> **Pictures paired with source code**:
● ● ● ●
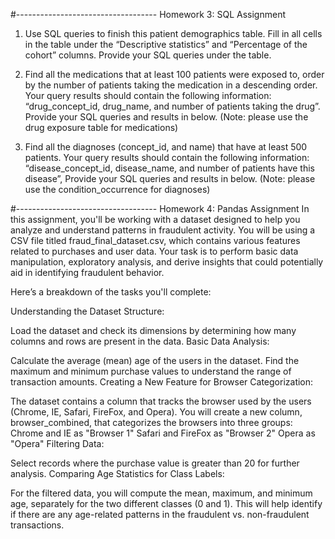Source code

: #-----------------------------------
Homework 3: SQL Assignment

1. Use SQL queries to finish this patient demographics table. Fill in all cells in the table under
the “Descriptive statistics” and “Percentage of the cohort” columns. Provide your SQL queries
under the table.

2. Find all the medications that at least 100 patients were exposed to, order by the number of
patients taking the medication in a descending order. Your query results should contain the
following information: “drug_concept_id, drug_name, and number of patients taking the drug”.
Provide your SQL queries and results in below. (Note: please use the drug exposure table for
medications)

3. Find all the diagnoses (concept_id, and name) that have at least 500 patients. Your query
results should contain the following information: “disease_concept_id, disease_name, and
number of patients have this disease”, Provide your SQL queries and results in below. (Note:
please use the condition_occurrence for diagnoses)


#-----------------------------------
Homework 4: Pandas Assignment
In this assignment, you'll be working with a dataset designed to help you analyze and understand patterns in fraudulent activity. You will be using a CSV file titled fraud_final_dataset.csv, which contains various features related to purchases and user data. Your task is to perform basic data manipulation, exploratory analysis, and derive insights that could potentially aid in identifying fraudulent behavior.

Here’s a breakdown of the tasks you'll complete:

Understanding the Dataset Structure:

Load the dataset and check its dimensions by determining how many columns and rows are present in the data.
Basic Data Analysis:

Calculate the average (mean) age of the users in the dataset.
Find the maximum and minimum purchase values to understand the range of transaction amounts.
Creating a New Feature for Browser Categorization:

The dataset contains a column that tracks the browser used by the users (Chrome, IE, Safari, FireFox, and Opera). You will create a new column, browser_combined, that categorizes the browsers into three groups:
Chrome and IE as "Browser 1"
Safari and FireFox as "Browser 2"
Opera as "Opera"
Filtering Data:

Select records where the purchase value is greater than 20 for further analysis.
Comparing Age Statistics for Class Labels:

For the filtered data, you will compute the mean, maximum, and minimum age, separately for the two different classes (0 and 1). This will help identify if there are any age-related patterns in the fraudulent vs. non-fraudulent transactions.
● ● ● ●
> **Task directions**: Return every record above exactly as written, but drop the pictures.

> **Answer space**:
Source code

: #-----------------------------------
Homework 3: SQL Assignment

1. Use SQL queries to finish this patient demographics table. Fill in all cells in the table under
the “Descriptive statistics” and “Percentage of the cohort” columns. Provide your SQL queries
under the table.

2. Find all the medications that at least 100 patients were exposed to, order by the number of
patients taking the medication in a descending order. Your query results should contain the
following information: “drug_concept_id, drug_name, and number of patients taking the drug”.
Provide your SQL queries and results in below. (Note: please use the drug exposure table for
medications)

3. Find all the diagnoses (concept_id, and name) that have at least 500 patients. Your query
results should contain the following information: “disease_concept_id, disease_name, and
number of patients have this disease”, Provide your SQL queries and results in below. (Note:
please use the condition_occurrence for diagnoses)


#-----------------------------------
Homework 4: Pandas Assignment
In this assignment, you'll be working with a dataset designed to help you analyze and understand patterns in fraudulent activity. You will be using a CSV file titled fraud_final_dataset.csv, which contains various features related to purchases and user data. Your task is to perform basic data manipulation, exploratory analysis, and derive insights that could potentially aid in identifying fraudulent behavior.

Here’s a breakdown of the tasks you'll complete:

Understanding the Dataset Structure:

Load the dataset and check its dimensions by determining how many columns and rows are present in the data.
Basic Data Analysis:

Calculate the average (mean) age of the users in the dataset.
Find the maximum and minimum purchase values to understand the range of transaction amounts.
Creating a New Feature for Browser Categorization:

The dataset contains a column that tracks the browser used by the users (Chrome, IE, Safari, FireFox, and Opera). You will create a new column, browser_combined, that categorizes the browsers into three groups:
Chrome and IE as "Browser 1"
Safari and FireFox as "Browser 2"
Opera as "Opera"
Filtering Data:

Select records where the purchase value is greater than 20 for further analysis.
Comparing Age Statistics for Class Labels:

For the filtered data, you will compute the mean, maximum, and minimum age, separately for the two different classes (0 and 1). This will help identify if there are any age-related patterns in the fraudulent vs. non-fraudulent transactions.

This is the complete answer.